I don't think this will be a feature that will come soon, given we still have a good deal of core library work to do. So a separate module that implemented _append_markdowncontent() might be a useful adjunct for a year or two and perhaps beyond.
Today i took a look at python-markdown. They parse the markdown code with regular expressions and convert it into HTML by using the python xml library. They also provide an Extension API for writing own processors, handling the markdown elements.
I think I'll give it a try and write an extension that generates OOXML instead of HTML based on your low level API.
That would be great! Even an early prototype I'm sure would flush out a lot of learning about what would be possible and how much work it might take. I'll look forward to hearing what you come up with :)
@fokoenecke I just stumbled across this and am the lead dev for Python-Markdown. If there is anything I can do to help, let me know. BTW, while it is not documented, you can swap out Python-Markdown's serializer for your own. So a library that converted ElementTree HTML objects to docx.Document objects would be were I would start. You could plug that into Python-Markdown as a serializer... or after parsing any HTML with lxml or [html5lib](both output ElementTree Objects), use it to convert any HTML document (not just markdown) to docx.
In fact, the latter is probably preferable. For example, Markdown permits raw HTML. The Python-Markdown parser runs a pre-processor that just stores the raw HTML and inserts placeholders in the document that pass through the parser. A post-processor (run after the serializer) then swaps out the placeholders and reinserts the raw HTML. For complete markdown support, you would need to run through the entire markdown parser and then pass the HTML string into an HTML parser before converting to docx. Of course, that requires getting an HTML parser working first. Swapping out Python-Markdown's serializer might be an easier place to start - even if it doesn't give you the ability to support raw HTML.
Hmm, I think @waylan's idea for making the 'translator' based on HTML is an idea worth exploring seriously. There are a lot of simplified markup languages out there, but they all have HTML in common. Plus it can be a handy way to build up some rich text in any program, even if you're doing it "manually". If there were an HTML translator then any way we ended up with it would work. Great call @waylan :)

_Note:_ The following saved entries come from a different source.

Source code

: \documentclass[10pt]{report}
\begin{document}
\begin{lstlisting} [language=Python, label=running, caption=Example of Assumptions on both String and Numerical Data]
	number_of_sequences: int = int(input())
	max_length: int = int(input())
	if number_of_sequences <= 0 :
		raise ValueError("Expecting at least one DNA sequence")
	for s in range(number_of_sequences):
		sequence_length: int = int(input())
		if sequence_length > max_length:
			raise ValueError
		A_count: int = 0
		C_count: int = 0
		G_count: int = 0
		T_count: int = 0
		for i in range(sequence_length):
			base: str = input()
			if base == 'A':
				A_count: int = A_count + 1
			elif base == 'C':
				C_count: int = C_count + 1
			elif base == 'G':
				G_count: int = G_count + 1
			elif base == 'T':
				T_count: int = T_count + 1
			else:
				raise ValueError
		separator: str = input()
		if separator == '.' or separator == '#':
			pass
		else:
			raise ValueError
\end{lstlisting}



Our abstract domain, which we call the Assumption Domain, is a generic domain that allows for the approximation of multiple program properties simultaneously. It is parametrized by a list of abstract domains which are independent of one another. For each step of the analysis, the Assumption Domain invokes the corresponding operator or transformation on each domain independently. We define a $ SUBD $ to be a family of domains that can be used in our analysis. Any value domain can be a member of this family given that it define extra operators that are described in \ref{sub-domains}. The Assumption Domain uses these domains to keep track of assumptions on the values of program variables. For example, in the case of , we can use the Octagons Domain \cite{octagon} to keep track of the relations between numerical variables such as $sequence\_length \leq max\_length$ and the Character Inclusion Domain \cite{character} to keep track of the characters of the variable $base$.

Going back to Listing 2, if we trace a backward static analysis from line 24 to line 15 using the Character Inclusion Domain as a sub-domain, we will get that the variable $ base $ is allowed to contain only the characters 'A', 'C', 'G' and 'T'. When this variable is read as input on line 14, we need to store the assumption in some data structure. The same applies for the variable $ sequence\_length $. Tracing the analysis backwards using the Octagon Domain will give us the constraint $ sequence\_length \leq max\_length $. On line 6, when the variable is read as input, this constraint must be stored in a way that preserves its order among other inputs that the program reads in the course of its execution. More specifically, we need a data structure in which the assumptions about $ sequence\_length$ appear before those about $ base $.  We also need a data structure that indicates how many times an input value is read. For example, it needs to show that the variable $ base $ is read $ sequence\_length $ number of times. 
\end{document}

@waylan thanks for your reply! My idea was to build my own processors for python-markdown that generate a ElementTree of docx objects directly. But I see that it would be far more flexible parsing HTML and converting those objects to docx.
In fact, I tried that before on a higher level by rendering a HTML page with mako and converting it via pypandoc to docx. I have not been satisfied by the results and the lack of control this solution provides.
I guess I have to take a deeper look at python-docx to find the best place to insert the generated doxc. This dictates if i can use text generated by a serializer or if I have to get the results as a branch of an ElementTree.
As soon as I make a plan I will inform both of you and ask for advice ;)
I decided to go with waylans plan and hand a html string to pydocx. That string will be parsed to an ElementTree by lxml. Then I am going to translate the different tags to pydocx functions.
A very early prototype for this already worked, at least for my requirements.
Glad to hear it worked out @fokoenecke :)
I'll close this for now then since there's no immediate prospect of development on it. Happy if someone wants to reopen it in future.
oh, I hope you didn't get me wrong on that. I am far from done now and I'd love to contribute what i did afterwards. I just don't know, if anyone can use it, because I won't do a full-flectched HTML conversion, but only the stuff needed to get from markdown to docx. I will tell you, when I am satisfied and the code is tested, so you can decide, if it makes sense.
I opened a branch for it here: https://github.com/fokoenecke/python-docx/tree/html
Ah, ok, no problem, opening it back up :)
Just a little update on what i did so far: I created an API function that takes an HTML string and a docx container to add it to. The function hands the HTML to a builder class, that recusively iterates through the HTML elements and tries to find a fitting OOXML object to append to the given container. This works by mapping the HTML tags to various dispatcher objects.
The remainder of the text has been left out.